As a freshman and sophomore at Louisville, he split time between starting games and coming out of the bullpen. He threw 80 innings as a sophomore in 2019 with a 3.83 ERA. In four starts before this season was canceled, Miller had a 2-0 record with a 2.31 ERA for the No. 2-ranked Cardinals.
Miller spent a week or two in McHenry after the 2020 season was canceled, but returned to Louisville and has remained on campus since. Tracy and Bob Miller sent him back with whatever weights and workout equipment they could find at home.
“He had to do like Rocky,” Tracy Miller said. “All the old-school stuff, just to try to keep himself in shape, because he didn’t know what was going to happen.”
His throwing regimen consisted mostly of long toss in his apartment complex courtyard with his roommates, fellow Louisville pitchers Gavin Sullivan and Glenn Albanese.
“Right now, I’m just kind of doing some video stuff, just making any adjustments I can to improve anything that I’m doing wrong mechanically,” Bobby Miller said.
The pandemic has changed the draft process, but it’s not all bad. Zoom chats have given teams the opportunity to have more people questioning prospects, rather than just one area scout. Bob Miller said some teams have included GMs and even well-known former players.
“It’s really just, they’re trying to get to know me more as a person, so they know which type of a player they’d be drafting,” Bobby Miller said. “That’s really important for those teams because when you pick that guy, you want to know exactly who they are and if he’s a good fit.”

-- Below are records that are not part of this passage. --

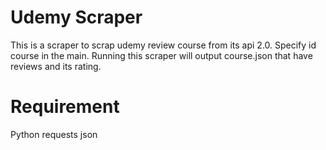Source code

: # Udemy Scraper
This is a scraper to scrap udemy review course from its api 2.0. Specify id course in the main. Running this scraper will output course.json that have reviews and its rating. 

# Requirement
Python
requests
json

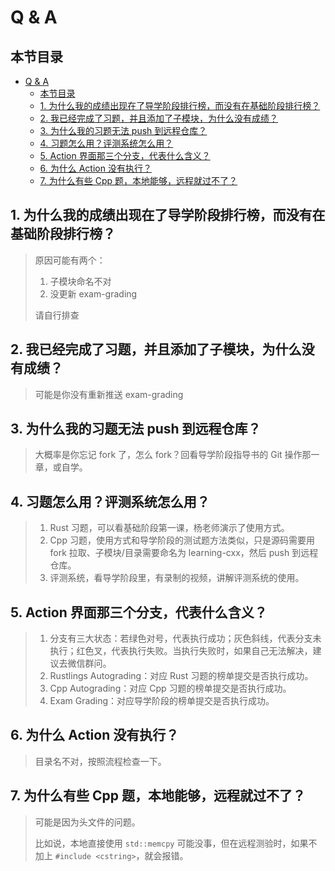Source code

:# Q & A

## 本节目录

- [Q \& A](#q--a)
  - [本节目录](#本节目录)
  - [1. 为什么我的成绩出现在了导学阶段排行榜，而没有在基础阶段排行榜？](#1-为什么我的成绩出现在了导学阶段排行榜而没有在基础阶段排行榜)
  - [2. 我已经完成了习题，并且添加了子模块，为什么没有成绩？](#2-我已经完成了习题并且添加了子模块为什么没有成绩)
  - [3. 为什么我的习题无法 push 到远程仓库？](#3-为什么我的习题无法-push-到远程仓库)
  - [4. 习题怎么用？评测系统怎么用？](#4-习题怎么用评测系统怎么用)
  - [5. Action 界面那三个分支，代表什么含义？](#5-action-界面那三个分支代表什么含义)
  - [6. 为什么 Action 没有执行？](#6-为什么-action-没有执行)
  - [7. 为什么有些 Cpp 题，本地能够，远程就过不了？](#7-为什么有些-cpp-题本地能够远程就过不了)

## 1. 为什么我的成绩出现在了导学阶段排行榜，而没有在基础阶段排行榜？

> 原因可能有两个：
>
> 1. 子模块命名不对
> 2. 没更新 exam-grading
>
> 请自行排查

## 2. 我已经完成了习题，并且添加了子模块，为什么没有成绩？

> 可能是你没有重新推送 exam-grading

## 3. 为什么我的习题无法 push 到远程仓库？

> 大概率是你忘记 fork 了，怎么 fork？回看导学阶段指导书的 Git 操作那一章，或自学。

## 4. 习题怎么用？评测系统怎么用？

> 1. Rust 习题，可以看基础阶段第一课，杨老师演示了使用方式。
> 2. Cpp 习题，使用方式和导学阶段的测试题方法类似，只是源码需要用 fork 拉取、子模块/目录需要命名为 learning-cxx，然后 push 到远程仓库。
> 3. 评测系统，看导学阶段里，有录制的视频，讲解评测系统的使用。

## 5. Action 界面那三个分支，代表什么含义？

> 1. 分支有三大状态：若绿色对号，代表执行成功；灰色斜线，代表分支未执行；红色叉，代表执行失败。当执行失败时，如果自己无法解决，建议去微信群问。
> 2. Rustlings Autograding：对应 Rust 习题的榜单提交是否执行成功。
> 3. Cpp Autograding：对应 Cpp 习题的榜单提交是否执行成功。
> 4. Exam Grading：对应导学阶段的榜单提交是否执行成功。

## 6. 为什么 Action 没有执行？

> 目录名不对，按照流程检查一下。

## 7. 为什么有些 Cpp 题，本地能够，远程就过不了？

> 可能是因为头文件的问题。
>
> 比如说，本地直接使用 `std::memcpy` 可能没事，但在远程测验时，如果不加上 `#include <cstring>`，就会报错。
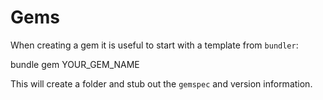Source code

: # Gems

When creating a gem it is useful to start with a template from `bundler`:

  bundle gem YOUR_GEM_NAME
  
This will create a folder and stub out the `gemspec` and version information.

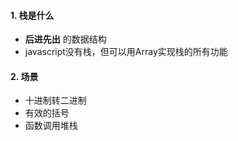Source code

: #### 1. 栈是什么
- **后进先出** 的数据结构
- javascript没有栈，但可以用Array实现栈的所有功能
#### 2. 场景
- 十进制转二进制
- 有效的括号
- 函数调用堆栈
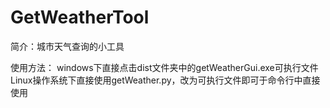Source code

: # GetWeatherTool
简介：城市天气查询的小工具

使用方法：
windows下直接点击dist文件夹中的getWeatherGui.exe可执行文件
Linux操作系统下直接使用getWeather.py，改为可执行文件即可于命令行中直接使用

The 2020 draft will be unique. It will take place over video conference. The MLB’s assigned draft value for each pick typically goes up from year to year, but remained stagnant this year because of the financial uncertainties the game is facing.
Still, a first round selection is worth at least an estimated $2.4 million. A selection anywhere in the top 66 picks is worth at least $1 million. The 21-year-old Bobby Miller is likely in for a big payday.
The McHenry community will be watching. The Warriors coaches plan to watch the draft together Wednesday night.
“It’s awesome for [McHenry] kids to see,” Rockweiler said. “A lot of these kids have dreams of playing in college, playing in the major leagues or whatever. You see somebody from your high school, it’s kind of like, it could happen.”